O critério é volume alto, regra clara e baixo julgamento. Quatro frentes lideram. Status e rastreio de pedido, a pergunta mais repetida do e-commerce, respondida com o dado real do ERP. Troca, devolução e segunda via, com regra definida pelo Código de Defesa do Consumidor e pela política da loja. Disponibilidade e recomendação, onde a IA também vende ao sugerir alternativas. E a triagem do que vai para o humano, classificando e roteando o caso já enriquecido com contexto para o atendente.
IA no atendimento significa demitir a equipe?
Não. A leitura certa é capacidade, não corte: a mesma equipe atende mais e melhor com a IA absorvendo o repetitivo.

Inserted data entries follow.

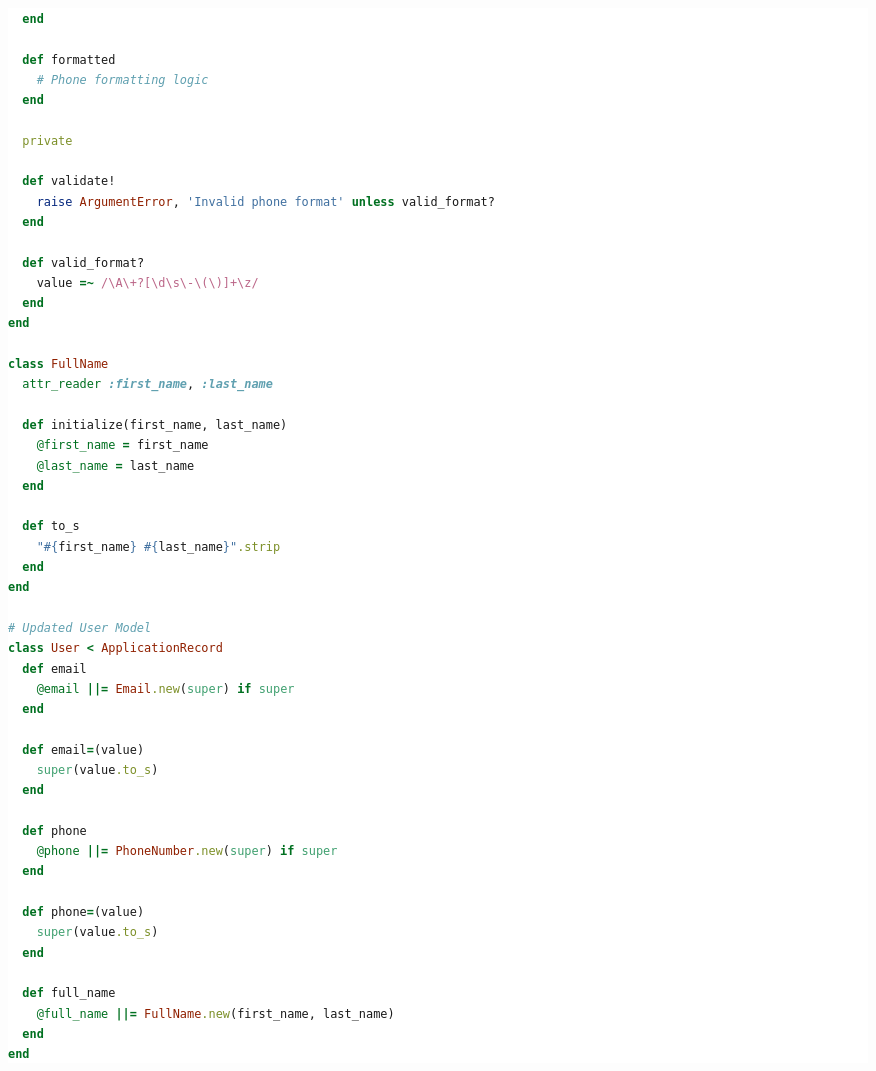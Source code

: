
 ```ruby
  end

  def formatted
    # Phone formatting logic
  end

  private

  def validate!
    raise ArgumentError, 'Invalid phone format' unless valid_format?
  end

  def valid_format?
    value =~ /\A\+?[\d\s\-\(\)]+\z/
  end
end

class FullName
  attr_reader :first_name, :last_name

  def initialize(first_name, last_name)
    @first_name = first_name
    @last_name = last_name
  end

  def to_s
    "#{first_name} #{last_name}".strip
  end
end

# Updated User Model
class User < ApplicationRecord
  def email
    @email ||= Email.new(super) if super
  end

  def email=(value)
    super(value.to_s)
  end

  def phone
    @phone ||= PhoneNumber.new(super) if super
  end

  def phone=(value)
    super(value.to_s)
  end

  def full_name
    @full_name ||= FullName.new(first_name, last_name)
  end
end
```
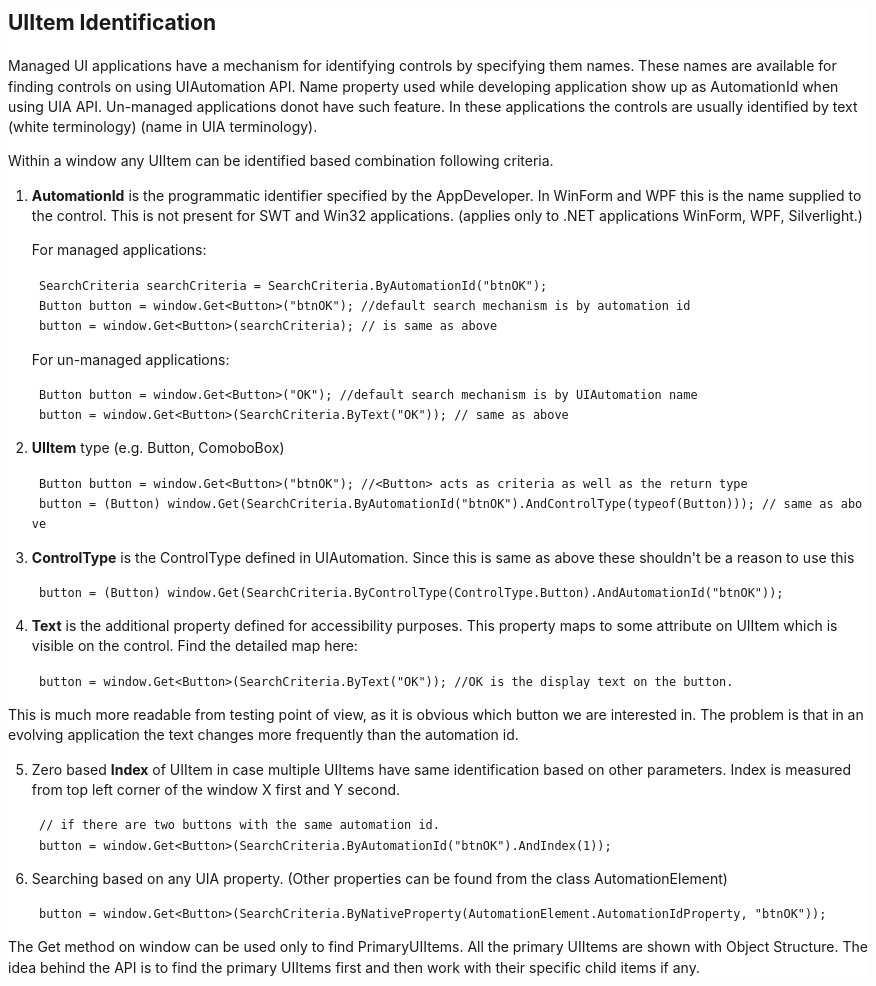 ## UIItem Identification
Managed UI applications have a mechanism for identifying controls by specifying them names. These names are available for finding controls on using UIAutomation API. Name property used while developing application show up as AutomationId when using UIA API.
Un-managed applications donot have such feature. In these applications the controls are usually identified by text (white terminology) (name in UIA terminology).

Within a window any UIItem can be identified based combination following criteria.

1. **AutomationId** is the programmatic identifier specified by the AppDeveloper. In WinForm and WPF this is the name supplied to the control. This is not present for SWT and Win32 applications. (applies only to .NET applications WinForm, WPF, Silverlight.)  

    For managed applications:  
 
		SearchCriteria searchCriteria = SearchCriteria.ByAutomationId("btnOK");
		Button button = window.Get<Button>("btnOK"); //default search mechanism is by automation id
		button = window.Get<Button>(searchCriteria); // is same as above  

    For un-managed applications:  

		Button button = window.Get<Button>("OK"); //default search mechanism is by UIAutomation name
		button = window.Get<Button>(SearchCriteria.ByText("OK")); // same as above

2. **UIItem** type (e.g. Button, ComoboBox)

		Button button = window.Get<Button>("btnOK"); //<Button> acts as criteria as well as the return type
		button = (Button) window.Get(SearchCriteria.ByAutomationId("btnOK").AndControlType(typeof(Button))); // same as above
		
3. **ControlType** is the ControlType defined in UIAutomation. Since this is same as above these shouldn't be a reason to use this

		button = (Button) window.Get(SearchCriteria.ByControlType(ControlType.Button).AndAutomationId("btnOK"));
		
4. **Text** is the additional property defined for accessibility purposes. This property maps to some attribute on UIItem which is visible on the control. Find the detailed map here:

		button = window.Get<Button>(SearchCriteria.ByText("OK")); //OK is the display text on the button.
This is much more readable from testing point of view, as it is obvious which button we are interested in. The problem is that in an evolving application the text changes more frequently than the automation id.

5. Zero based **Index** of UIItem in case multiple UIItems have same identification based on other parameters. Index is measured from top left corner of the window X first and Y second.

		// if there are two buttons with the same automation id.
		button = window.Get<Button>(SearchCriteria.ByAutomationId("btnOK").AndIndex(1));
6. Searching based on any UIA property. (Other properties can be found from the class AutomationElement)

		button = window.Get<Button>(SearchCriteria.ByNativeProperty(AutomationElement.AutomationIdProperty, "btnOK"));

The Get method on window can be used only to find PrimaryUIItems. All the primary UIItems are shown with Object Structure. The idea behind the API is to find the primary UIItems first and then work with their specific child items if any.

Entre 2023 e 2028, o gasto do varejo com atendimento por chatbot deve saltar de US$ 12 bilhões para US$ 72 bilhões. Isso indica deslocamento de volume, não fim do atendimento humano. A pessoa fica com a exceção e a venda consultiva, onde o julgamento agrega. A Gartner prevê que, até 2029, a IA agêntica vai resolver sozinha 80% dos problemas comuns, com 30% de redução no custo operacional.

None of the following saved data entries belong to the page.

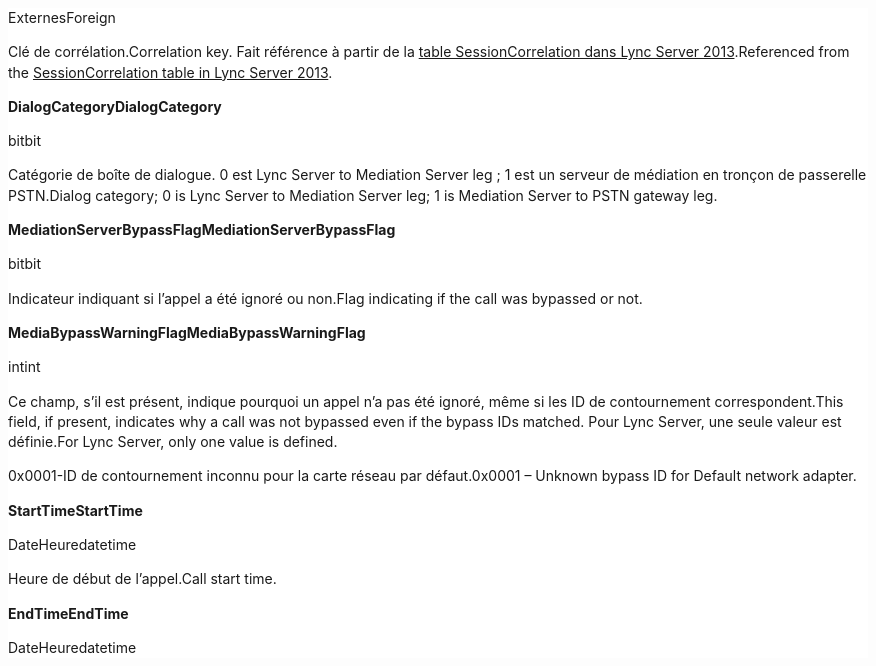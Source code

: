 <td><p><span data-ttu-id="ce0c1-128">Externes</span><span class="sxs-lookup"><span data-stu-id="ce0c1-128">Foreign</span></span></p></td>
<td><p><span data-ttu-id="ce0c1-129">Clé de corrélation.</span><span class="sxs-lookup"><span data-stu-id="ce0c1-129">Correlation key.</span></span> <span data-ttu-id="ce0c1-130">Fait référence à partir de la <a href="lync-server-2013-sessioncorrelation-table.md">table SessionCorrelation dans Lync Server 2013</a>.</span><span class="sxs-lookup"><span data-stu-id="ce0c1-130">Referenced from the <a href="lync-server-2013-sessioncorrelation-table.md">SessionCorrelation table in Lync Server 2013</a>.</span></span></p></td>
</tr>
<tr class="odd">
<td><p><span data-ttu-id="ce0c1-131"><strong>DialogCategory</strong></span><span class="sxs-lookup"><span data-stu-id="ce0c1-131"><strong>DialogCategory</strong></span></span></p></td>
<td><p><span data-ttu-id="ce0c1-132">bit</span><span class="sxs-lookup"><span data-stu-id="ce0c1-132">bit</span></span></p></td>
<td><p> </p></td>
<td><p><span data-ttu-id="ce0c1-133">Catégorie de boîte de dialogue. 0 est Lync Server to Mediation Server leg ; 1 est un serveur de médiation en tronçon de passerelle PSTN.</span><span class="sxs-lookup"><span data-stu-id="ce0c1-133">Dialog category; 0 is Lync Server to Mediation Server leg; 1 is Mediation Server to PSTN gateway leg.</span></span></p></td>
</tr>
<tr class="even">
<td><p><span data-ttu-id="ce0c1-134"><strong>MediationServerBypassFlag</strong></span><span class="sxs-lookup"><span data-stu-id="ce0c1-134"><strong>MediationServerBypassFlag</strong></span></span></p></td>
<td><p><span data-ttu-id="ce0c1-135">bit</span><span class="sxs-lookup"><span data-stu-id="ce0c1-135">bit</span></span></p></td>
<td></td>
<td><p><span data-ttu-id="ce0c1-136">Indicateur indiquant si l’appel a été ignoré ou non.</span><span class="sxs-lookup"><span data-stu-id="ce0c1-136">Flag indicating if the call was bypassed or not.</span></span></p></td>
</tr>
<tr class="odd">
<td><p><span data-ttu-id="ce0c1-137"><strong>MediaBypassWarningFlag</strong></span><span class="sxs-lookup"><span data-stu-id="ce0c1-137"><strong>MediaBypassWarningFlag</strong></span></span></p></td>
<td><p><span data-ttu-id="ce0c1-138">int</span><span class="sxs-lookup"><span data-stu-id="ce0c1-138">int</span></span></p></td>
<td></td>
<td><p><span data-ttu-id="ce0c1-139">Ce champ, s’il est présent, indique pourquoi un appel n’a pas été ignoré, même si les ID de contournement correspondent.</span><span class="sxs-lookup"><span data-stu-id="ce0c1-139">This field, if present, indicates why a call was not bypassed even if the bypass IDs matched.</span></span> <span data-ttu-id="ce0c1-140">Pour Lync Server, une seule valeur est définie.</span><span class="sxs-lookup"><span data-stu-id="ce0c1-140">For Lync Server, only one value is defined.</span></span></p>
<p><span data-ttu-id="ce0c1-141">0x0001-ID de contournement inconnu pour la carte réseau par défaut.</span><span class="sxs-lookup"><span data-stu-id="ce0c1-141">0x0001 – Unknown bypass ID for Default network adapter.</span></span></p></td>
</tr>
<tr class="even">
<td><p><span data-ttu-id="ce0c1-142"><strong>StartTime</strong></span><span class="sxs-lookup"><span data-stu-id="ce0c1-142"><strong>StartTime</strong></span></span></p></td>
<td><p><span data-ttu-id="ce0c1-143">DateHeure</span><span class="sxs-lookup"><span data-stu-id="ce0c1-143">datetime</span></span></p></td>
<td><p> </p></td>
<td><p><span data-ttu-id="ce0c1-144">Heure de début de l’appel.</span><span class="sxs-lookup"><span data-stu-id="ce0c1-144">Call start time.</span></span></p></td>
</tr>
<tr class="odd">
<td><p><span data-ttu-id="ce0c1-145"><strong>EndTime</strong></span><span class="sxs-lookup"><span data-stu-id="ce0c1-145"><strong>EndTime</strong></span></span></p></td>
<td><p><span data-ttu-id="ce0c1-146">DateHeure</span><span class="sxs-lookup"><span data-stu-id="ce0c1-146">datetime</span></span></p></td>
<td><p> </p></td>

Quais os limites da IA generativa no atendimento?
Há dois principais. O custo: até 2030, o custo por resolução da IA generativa pode superar o de agentes humanos terceirizados, segundo a Gartner. Isso exige automatizar o que tem regra clara e manter a pessoa onde o julgamento agrega.
E o dado: bot conectado a estoque errado mente com eloquência. A automação só é confiável quando lê informação correta e atual da operação. Por isso o desenho importa mais que a ferramenta, e a palavra que a Gartner usa é comuns: o incomum continua humano.
Por que o WhatsApp é central no atendimento por IA no Brasil?
Porque o atendimento de varejo brasileiro vive no WhatsApp. É ali que a IA generativa precisa estar, lendo o pedido no ERP para responder com precisão. Um agente que diz que o pedido sai amanhã, porque consultou o sistema, vale mais que dez scripts genéricos. A condição é dado limpo e integrado na origem. A adoção de IA no varejo nacional deve ir de 33% para 85% até 2027, segundo a KPMG/CNDL. O atendimento assistido vira padrão, e o diferencial passa a ser a qualidade do dado por trás da resposta.
Como a Onclick viabiliza a IA no atendimento?
Entregando o dado confiável que faz a IA acertar. O ERP Onclick e o ON CLOUD ERP centralizam pedido, estoque e status financeiro para que qualquer assistente responda com a informação real. A APIECOMM integra canais digitais e marketplaces, unificando o histórico do cliente. O PDV Web sincroniza venda e saldo na origem, eliminando a divergência que faz o bot mentir.
Fonte: Gartner, projeções de custo e adoção de IA no atendimento (2026); KPMG/CNDL, adoção de IA no varejo brasileiro.